Brief:
Nothing but the lines below from the first through the one with "2. Install Paket Pendukung" should appear, printed exactly; please leave pictures out.

(Pictures paired with source code)

* * *

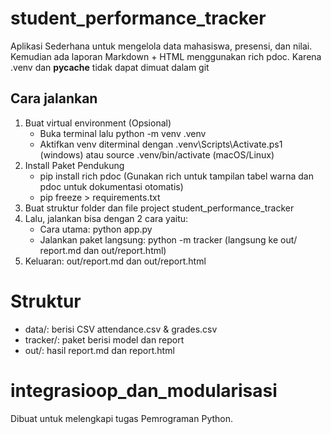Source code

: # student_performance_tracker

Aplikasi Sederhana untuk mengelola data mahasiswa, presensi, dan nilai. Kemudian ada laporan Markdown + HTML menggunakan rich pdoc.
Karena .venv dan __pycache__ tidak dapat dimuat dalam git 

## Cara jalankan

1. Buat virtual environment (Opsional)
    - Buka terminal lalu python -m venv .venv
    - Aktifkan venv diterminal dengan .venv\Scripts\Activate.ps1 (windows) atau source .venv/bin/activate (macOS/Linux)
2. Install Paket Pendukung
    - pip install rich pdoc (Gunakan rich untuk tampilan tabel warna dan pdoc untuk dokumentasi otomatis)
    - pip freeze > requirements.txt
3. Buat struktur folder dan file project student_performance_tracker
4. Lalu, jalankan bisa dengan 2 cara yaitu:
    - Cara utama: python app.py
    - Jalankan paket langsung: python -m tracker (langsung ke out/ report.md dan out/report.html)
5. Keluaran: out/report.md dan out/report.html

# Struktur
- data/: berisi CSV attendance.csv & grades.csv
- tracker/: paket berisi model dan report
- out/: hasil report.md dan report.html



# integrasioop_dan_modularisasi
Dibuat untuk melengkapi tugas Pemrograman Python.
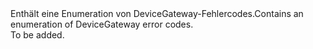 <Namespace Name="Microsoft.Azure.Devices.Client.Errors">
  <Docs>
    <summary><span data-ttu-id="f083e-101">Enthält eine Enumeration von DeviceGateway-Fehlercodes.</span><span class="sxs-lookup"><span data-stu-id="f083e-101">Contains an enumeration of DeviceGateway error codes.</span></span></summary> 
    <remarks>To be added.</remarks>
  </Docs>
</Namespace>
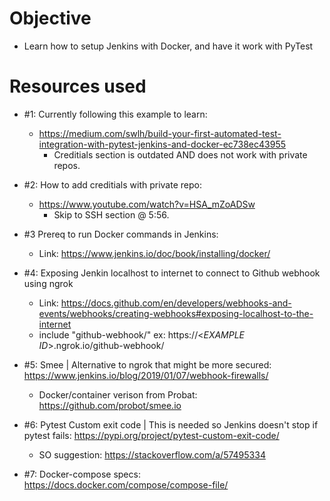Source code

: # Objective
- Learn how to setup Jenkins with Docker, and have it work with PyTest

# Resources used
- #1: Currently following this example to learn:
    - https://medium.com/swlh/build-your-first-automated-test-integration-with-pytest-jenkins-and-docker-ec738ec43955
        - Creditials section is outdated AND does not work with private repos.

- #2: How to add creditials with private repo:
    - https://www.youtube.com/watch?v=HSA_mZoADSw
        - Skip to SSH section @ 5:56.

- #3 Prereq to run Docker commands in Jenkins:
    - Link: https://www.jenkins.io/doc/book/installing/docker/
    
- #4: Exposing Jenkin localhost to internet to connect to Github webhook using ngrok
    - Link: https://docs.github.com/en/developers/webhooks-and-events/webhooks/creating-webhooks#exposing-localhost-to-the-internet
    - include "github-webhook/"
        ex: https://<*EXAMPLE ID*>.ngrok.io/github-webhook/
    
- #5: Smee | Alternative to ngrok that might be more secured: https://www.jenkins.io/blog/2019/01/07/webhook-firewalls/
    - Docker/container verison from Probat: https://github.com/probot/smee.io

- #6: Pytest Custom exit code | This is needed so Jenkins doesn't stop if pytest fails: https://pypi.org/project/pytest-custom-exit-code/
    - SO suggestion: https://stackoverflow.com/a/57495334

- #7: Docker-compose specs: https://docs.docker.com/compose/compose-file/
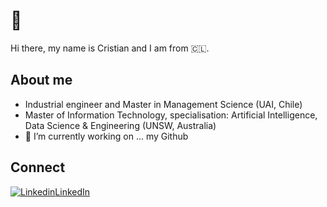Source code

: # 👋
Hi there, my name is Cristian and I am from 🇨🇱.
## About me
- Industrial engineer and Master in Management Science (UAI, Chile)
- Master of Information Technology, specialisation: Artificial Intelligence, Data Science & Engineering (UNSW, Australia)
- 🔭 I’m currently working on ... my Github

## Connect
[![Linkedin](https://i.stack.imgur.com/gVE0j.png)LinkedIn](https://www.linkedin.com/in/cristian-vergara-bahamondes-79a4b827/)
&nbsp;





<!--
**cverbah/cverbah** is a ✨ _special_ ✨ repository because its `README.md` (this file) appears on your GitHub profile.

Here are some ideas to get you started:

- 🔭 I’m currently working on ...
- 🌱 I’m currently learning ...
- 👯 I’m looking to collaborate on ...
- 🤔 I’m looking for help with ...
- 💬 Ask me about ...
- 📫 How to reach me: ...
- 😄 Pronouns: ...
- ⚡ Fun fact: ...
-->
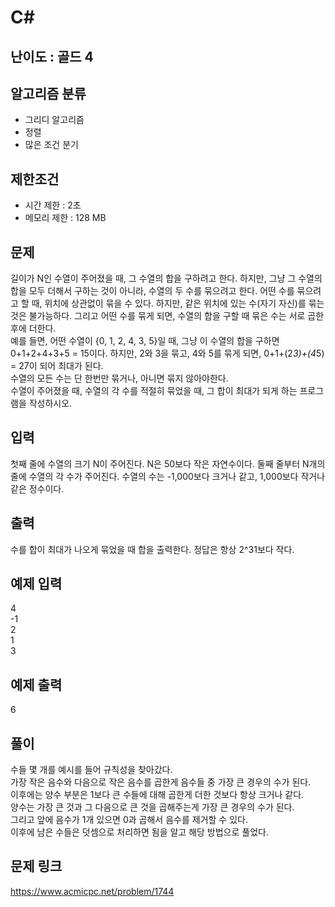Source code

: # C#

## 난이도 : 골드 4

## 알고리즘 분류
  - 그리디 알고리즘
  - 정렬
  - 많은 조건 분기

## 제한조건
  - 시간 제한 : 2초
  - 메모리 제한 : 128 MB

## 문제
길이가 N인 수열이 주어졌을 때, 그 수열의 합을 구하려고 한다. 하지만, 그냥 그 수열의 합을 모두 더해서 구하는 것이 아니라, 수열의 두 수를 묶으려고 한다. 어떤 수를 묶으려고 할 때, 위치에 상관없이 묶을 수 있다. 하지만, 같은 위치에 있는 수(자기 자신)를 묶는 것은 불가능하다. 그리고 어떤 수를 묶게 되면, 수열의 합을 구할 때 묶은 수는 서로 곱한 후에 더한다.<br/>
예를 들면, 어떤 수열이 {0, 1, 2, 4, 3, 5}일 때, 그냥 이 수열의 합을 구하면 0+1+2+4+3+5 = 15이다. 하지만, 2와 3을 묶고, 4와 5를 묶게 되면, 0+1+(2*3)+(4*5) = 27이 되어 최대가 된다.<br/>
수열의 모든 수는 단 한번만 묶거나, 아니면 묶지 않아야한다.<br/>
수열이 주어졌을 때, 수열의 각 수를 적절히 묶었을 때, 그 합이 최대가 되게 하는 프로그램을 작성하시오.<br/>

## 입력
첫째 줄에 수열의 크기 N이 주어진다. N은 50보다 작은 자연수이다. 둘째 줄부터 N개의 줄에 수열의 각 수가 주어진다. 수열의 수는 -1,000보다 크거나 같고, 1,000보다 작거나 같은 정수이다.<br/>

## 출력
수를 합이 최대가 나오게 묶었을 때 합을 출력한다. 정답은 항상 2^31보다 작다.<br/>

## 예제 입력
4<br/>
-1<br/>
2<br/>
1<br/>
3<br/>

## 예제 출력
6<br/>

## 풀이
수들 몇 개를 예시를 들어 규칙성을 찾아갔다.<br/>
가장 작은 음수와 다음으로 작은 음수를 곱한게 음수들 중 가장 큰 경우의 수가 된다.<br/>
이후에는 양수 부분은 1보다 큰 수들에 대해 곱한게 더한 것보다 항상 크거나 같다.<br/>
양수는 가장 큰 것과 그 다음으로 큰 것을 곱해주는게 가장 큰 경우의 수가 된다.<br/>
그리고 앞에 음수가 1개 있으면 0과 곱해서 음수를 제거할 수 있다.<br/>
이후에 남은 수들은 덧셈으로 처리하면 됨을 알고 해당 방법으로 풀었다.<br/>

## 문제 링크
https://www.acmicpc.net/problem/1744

* * *

Exercise response:
Source code

: # student_performance_tracker

Aplikasi Sederhana untuk mengelola data mahasiswa, presensi, dan nilai. Kemudian ada laporan Markdown + HTML menggunakan rich pdoc.
Karena .venv dan __pycache__ tidak dapat dimuat dalam git 

## Cara jalankan

1. Buat virtual environment (Opsional)
    - Buka terminal lalu python -m venv .venv
    - Aktifkan venv diterminal dengan .venv\Scripts\Activate.ps1 (windows) atau source .venv/bin/activate (macOS/Linux)
2. Install Paket Pendukung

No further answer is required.